◆ PROBLEM TO SOLVE ◆
All of the listing must be given again exactly, except that the images are dropped.

◆ DATA SUPPLIED ◆
◇ ◇ ◇

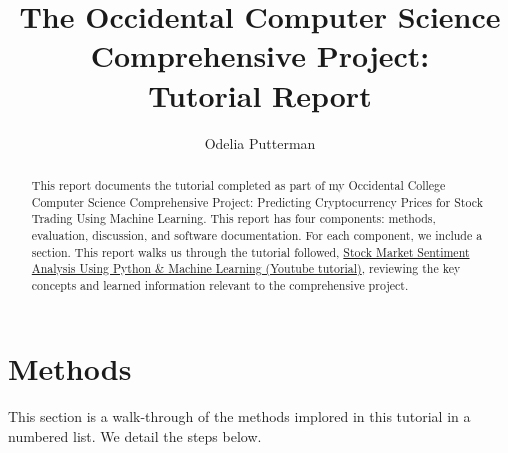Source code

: \documentclass[10pt,twocolumn]{article}
\title{The Occidental Computer Science Comprehensive Project: \\ Tutorial Report}
\author{Odelia Putterman}
\affiliation{Occidental College}
\begin{document}
\maketitle

\begin{abstract}
    This report documents the tutorial completed as part of my Occidental College Computer Science Comprehensive Project: Predicting Cryptocurrency Prices for Stock Trading Using Machine Learning. This report has four components: methods, evaluation, discussion, and software documentation. For each component, we include a section. This report walks us through the tutorial followed, \href{https://www.youtube.com/watch?v=4OlvGGAsj8I}{Stock Market Sentiment Analysis Using Python \& Machine Learning (Youtube tutorial)}, reviewing the key concepts and learned information relevant to the comprehensive project.
\end{abstract}

\section{Methods}

This section is a walk-through of the methods implored in this tutorial in a numbered list. We detail the steps below.
\end{document}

◇ ◇ ◇

◆ OUTPUT FOR THIS TASK ◆
Source code

: \documentclass[10pt,twocolumn]{article}
\title{The Occidental Computer Science Comprehensive Project: \\ Tutorial Report}
\author{Odelia Putterman}
\affiliation{Occidental College}
\begin{document}
\maketitle

\begin{abstract}
    This report documents the tutorial completed as part of my Occidental College Computer Science Comprehensive Project: Predicting Cryptocurrency Prices for Stock Trading Using Machine Learning. This report has four components: methods, evaluation, discussion, and software documentation. For each component, we include a section. This report walks us through the tutorial followed, \href{https://www.youtube.com/watch?v=4OlvGGAsj8I}{Stock Market Sentiment Analysis Using Python \& Machine Learning (Youtube tutorial)}, reviewing the key concepts and learned information relevant to the comprehensive project.
\end{abstract}

\section{Methods}

This section is a walk-through of the methods implored in this tutorial in a numbered list. We detail the steps below.
\end{document}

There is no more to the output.